In a context where men and women wait for lifelong commitments from mature and
faithful partners before taking their pants off, women’s needs aren’t a whole
lot different from men’s – even though women can get pregnant. Many
conservatives see strong families at the root of their policy views; this
naturally affects how they view women’s needs. The case that women “need”
abortion and contraception weakens substantially in the context of strong
families.
I’m expecting an objection here: “are you saying that women
are so weak and pathetic that we need men to take care of us?” Stop and think
for a minute about the magnitude of bringing another human being into the
world. Dealing with young children requires a kind of emotional finesse; all
the moms I know tell me that pregnancy is difficult even when it goes
swimmingly. Let’s say a man had a good reason to run 10 miles every day, and
after a few months he started feeling like maybe eight hours in the office
every day was more than he could handle. You cannot argue that he is weak and pathetic. He is doing something
that takes a ridiculous amount of strength and energy, and at the end of the
day he is, understandably and legitimately, tired. I can’t see how pregnancy would
be a whole lot different, except that I can think of a good reason to be
pregnant.
Back to the main thread. I wholeheartedly agree that
conservatives need to figure out how to talk to women and about “women’s issues”

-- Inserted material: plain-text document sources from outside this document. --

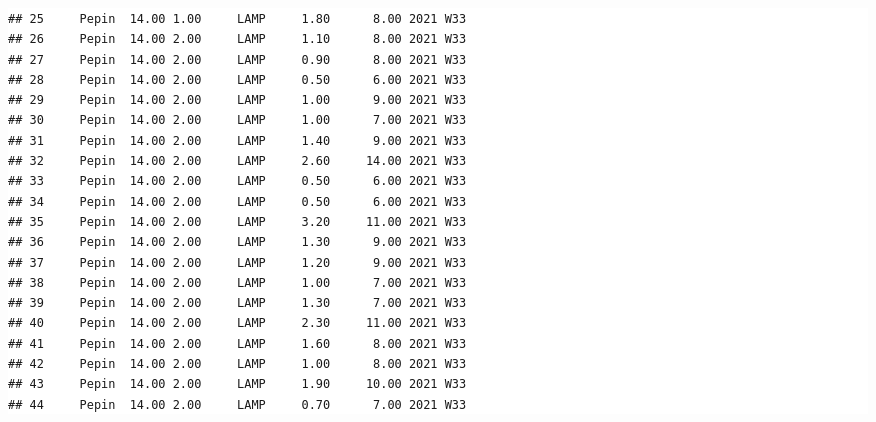     ## 25     Pepin  14.00 1.00     LAMP     1.80      8.00 2021 W33
    ## 26     Pepin  14.00 2.00     LAMP     1.10      8.00 2021 W33
    ## 27     Pepin  14.00 2.00     LAMP     0.90      8.00 2021 W33
    ## 28     Pepin  14.00 2.00     LAMP     0.50      6.00 2021 W33
    ## 29     Pepin  14.00 2.00     LAMP     1.00      9.00 2021 W33
    ## 30     Pepin  14.00 2.00     LAMP     1.00      7.00 2021 W33
    ## 31     Pepin  14.00 2.00     LAMP     1.40      9.00 2021 W33
    ## 32     Pepin  14.00 2.00     LAMP     2.60     14.00 2021 W33
    ## 33     Pepin  14.00 2.00     LAMP     0.50      6.00 2021 W33
    ## 34     Pepin  14.00 2.00     LAMP     0.50      6.00 2021 W33
    ## 35     Pepin  14.00 2.00     LAMP     3.20     11.00 2021 W33
    ## 36     Pepin  14.00 2.00     LAMP     1.30      9.00 2021 W33
    ## 37     Pepin  14.00 2.00     LAMP     1.20      9.00 2021 W33
    ## 38     Pepin  14.00 2.00     LAMP     1.00      7.00 2021 W33
    ## 39     Pepin  14.00 2.00     LAMP     1.30      7.00 2021 W33
    ## 40     Pepin  14.00 2.00     LAMP     2.30     11.00 2021 W33
    ## 41     Pepin  14.00 2.00     LAMP     1.60      8.00 2021 W33
    ## 42     Pepin  14.00 2.00     LAMP     1.00      8.00 2021 W33
    ## 43     Pepin  14.00 2.00     LAMP     1.90     10.00 2021 W33
    ## 44     Pepin  14.00 2.00     LAMP     0.70      7.00 2021 W33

without being stupid about it. It’s unreasonable to expect a major shift in the
sex habits of the average American any time soon. I had thought about making a
case for human dignity; this might at least keep abortion clinics up to normal health standards, or encourage teenage girls to be assertive enough to say “no”
to sexual encounters and abortions if they don’t actually want them, or get us
thinking about the difference between “gross” and “net” on our paychecks and
maybe wanting that difference in our purses. But I’m skeptical how effective a “human
dignity” case could be among women who unashamedly hold signs like “pussy power” and “hoes before embryos” or dress up like female genitalia.
(Note: I am not blaming women for rape. No means no, period. The Guttmacher study I linked to shows that a significant number of women and girls, especially teenagers and preteens, consent to sexual activity they don't actually want. I suspect these women and girls would be happier if they had learned to be assertive and say "no.")
In the 20th century, especially since FDR and his New Deal, many Americans have taken a
let-the-government-solve-the-problem approach, whether it’s poverty or bad education
or natural disasters. We look to the government to alleviate our suffering; it’s
natural to expect it to step in and help victimized women. Maybe we could start by reminding women that womanhood as such isn’t victimizing, and that
women shouldn’t have to depend on the government. Dana Loesch made a good
point that “modern-day feminism is all about disempowering women and making
them feel like they can’t survive without the government’s assistance.” (Watch the whole clip, starting at about 8:30.)
A college friend of mine, Betsy Woodruff, made a similar point in her review of the TV show Girls. She writes: “You’d think the
feminist elevation of agency would result in women who take pride in being
responsible for their own bodies. You’d hope that telling women that they can
do whatever they want would imply that they’re responsible for what they do.
You’d think serious feminists would argue that true empowerment is something
you lay claim to, not something the federal government dispenses in all its
benevolence.”
I don’t have all the answers, but I suspect this is a good
place to start. Readers, what are your thoughts?